Die Bohnen, die ich teste, sind also wirklich frisch. Was bei italienischen Röstungen, die es in Deutschland zu kaufen gibt, bekanntlich nicht so oft der Fall ist.

Mühle: HG1
Mahlgrad: Fein (bei meiner Mühle 6’2“)
Maschine: Strietman CT2
14,2g in.
3 Schluck out.
94-95ºC.

(Die beiden rattenscharfen Schnitten, die ihr auf dem Foto seht, sind übrigens die teuersten, wertigsten Gegenstände, die ich mir in meinem ganzen, fast 60jährigen Leben bisher geleistet habe – und ich beabsichtige, mit ihnen alt, sehr alt, zu werden.

Bei nächster Gelegenheit werde ich euch meinen neuen Super-Duper-Luxus-Direkthandhebler und meine neue kosmische Edel-High Society-Handmühle in jeweils einem eigenen Gala-Beitrag vorstellen. Versprochen! So stolz wie ich darauf bin, kann ich gar nicht anders … ) 

Zurück zum ‚Napoletano Dok‘. Ich habe verschiedene Mahlgrade ausprobiert und das Ergebnis in der Tasse war jedes Mal lecker.

Bei etwas gröberem Mahlgrad und somit leichterer Extraktion kommt eine betörende, elfenhafte Karamelligkeit in den Vordergrund, während ein feinerer Mahlgrad obertonreichen, schwerer klingenden, warm-aromatischen Dunkelschokoladennoten den roten Teppich ausrollt, auf dem sich sodann satte Espresso-Kõrperfülle räkelt. In jedem Fall ist da eine tanzende Süße, die mal karamellig-ätherisch dahinschwebend und mal schokoselig-wohlgerundet wogend daherkommt.
Ich persönlich gebe der schokoladig-wohlgerundeten Ausprägung den Vorzug. 

Mit 10% Robusta-Anteil ist der ‚Napoletano Dok‘ bei aller fülligen Sämigkeit, die ihm bei feinerem Mahlgrad entlockt werden kann, natürlich kein gewichtestemmender Crema-Protz, sondern eher ein Feingeist im Samt-Cape.

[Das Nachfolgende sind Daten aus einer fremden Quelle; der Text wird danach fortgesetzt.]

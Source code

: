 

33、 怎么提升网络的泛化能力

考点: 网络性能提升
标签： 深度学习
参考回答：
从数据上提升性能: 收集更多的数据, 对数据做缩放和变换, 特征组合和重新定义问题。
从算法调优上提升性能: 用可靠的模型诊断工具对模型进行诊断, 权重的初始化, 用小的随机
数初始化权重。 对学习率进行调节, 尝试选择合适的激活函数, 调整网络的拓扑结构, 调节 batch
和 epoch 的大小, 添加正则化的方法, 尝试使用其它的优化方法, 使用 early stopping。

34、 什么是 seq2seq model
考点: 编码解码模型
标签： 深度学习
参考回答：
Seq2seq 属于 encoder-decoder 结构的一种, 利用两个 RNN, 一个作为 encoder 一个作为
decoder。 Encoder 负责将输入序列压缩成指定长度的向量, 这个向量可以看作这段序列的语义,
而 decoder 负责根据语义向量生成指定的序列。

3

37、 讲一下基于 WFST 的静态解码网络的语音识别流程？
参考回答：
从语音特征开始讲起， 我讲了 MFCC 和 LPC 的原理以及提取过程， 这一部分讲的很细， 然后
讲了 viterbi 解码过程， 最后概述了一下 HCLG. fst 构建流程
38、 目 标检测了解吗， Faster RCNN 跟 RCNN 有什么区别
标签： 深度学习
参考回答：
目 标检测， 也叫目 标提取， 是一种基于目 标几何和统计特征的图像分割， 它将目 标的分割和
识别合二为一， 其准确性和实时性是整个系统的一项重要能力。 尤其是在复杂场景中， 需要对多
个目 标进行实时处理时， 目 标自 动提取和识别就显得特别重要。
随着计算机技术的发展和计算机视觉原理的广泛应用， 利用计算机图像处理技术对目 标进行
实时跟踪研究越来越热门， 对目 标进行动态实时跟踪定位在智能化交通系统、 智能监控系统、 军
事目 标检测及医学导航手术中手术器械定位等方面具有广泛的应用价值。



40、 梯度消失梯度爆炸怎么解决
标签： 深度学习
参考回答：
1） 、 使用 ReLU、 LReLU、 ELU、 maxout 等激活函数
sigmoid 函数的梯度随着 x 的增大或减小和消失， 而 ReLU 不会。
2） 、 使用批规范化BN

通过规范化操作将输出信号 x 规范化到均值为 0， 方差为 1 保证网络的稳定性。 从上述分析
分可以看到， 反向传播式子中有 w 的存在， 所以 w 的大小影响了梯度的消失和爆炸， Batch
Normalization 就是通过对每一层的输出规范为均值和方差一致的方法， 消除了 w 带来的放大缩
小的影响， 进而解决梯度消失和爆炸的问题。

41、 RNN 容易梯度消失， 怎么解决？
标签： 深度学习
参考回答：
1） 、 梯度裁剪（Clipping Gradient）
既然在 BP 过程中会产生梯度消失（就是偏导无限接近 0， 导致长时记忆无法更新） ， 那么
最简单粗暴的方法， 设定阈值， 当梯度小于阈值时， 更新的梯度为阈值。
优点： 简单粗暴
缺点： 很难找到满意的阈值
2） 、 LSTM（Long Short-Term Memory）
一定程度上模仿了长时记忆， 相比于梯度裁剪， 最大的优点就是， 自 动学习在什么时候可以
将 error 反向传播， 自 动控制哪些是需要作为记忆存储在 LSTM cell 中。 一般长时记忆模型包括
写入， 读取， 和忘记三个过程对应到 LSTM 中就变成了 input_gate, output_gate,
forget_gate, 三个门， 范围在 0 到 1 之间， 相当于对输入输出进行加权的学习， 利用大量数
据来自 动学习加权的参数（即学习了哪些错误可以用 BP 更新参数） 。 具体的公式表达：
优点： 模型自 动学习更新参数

In dieser feinen Samtigkeit finden sich exquisite, schmelzende, nussig-rahmige Dunkelkakao-Aromen mit leichter, vornehm-zurückhaltender Grapefruitschalen-Note. Insgesamt erinnern sie mich an die gerösteten Oro Verde-Kakaobohnen aus Peru von der österreichischen Schokoladen-Manufaktur Zotter, die einfach köstlich sind.
Zu den Dunkelkakao-Aromen gesellen sich zart-erdige, minimal tannenhonigherbe, etwas rauchig-holzige Noten von ungerösteter, frischer Paranuss. Sowie tiefschwingendes Dunkelkaramell, das jedoch im Hintergrund bleibt.

Im Mund verweilt lange noch ein weicher, edelbitterer Dunkelkakao-Nachgeschmack, während mein ganzer Körper sich ausgiebig tiefer, warmer, sinnesgenährter Zufriedenheit erfreut .

Alles in allem siebter Espresso-Himmel, wirklich!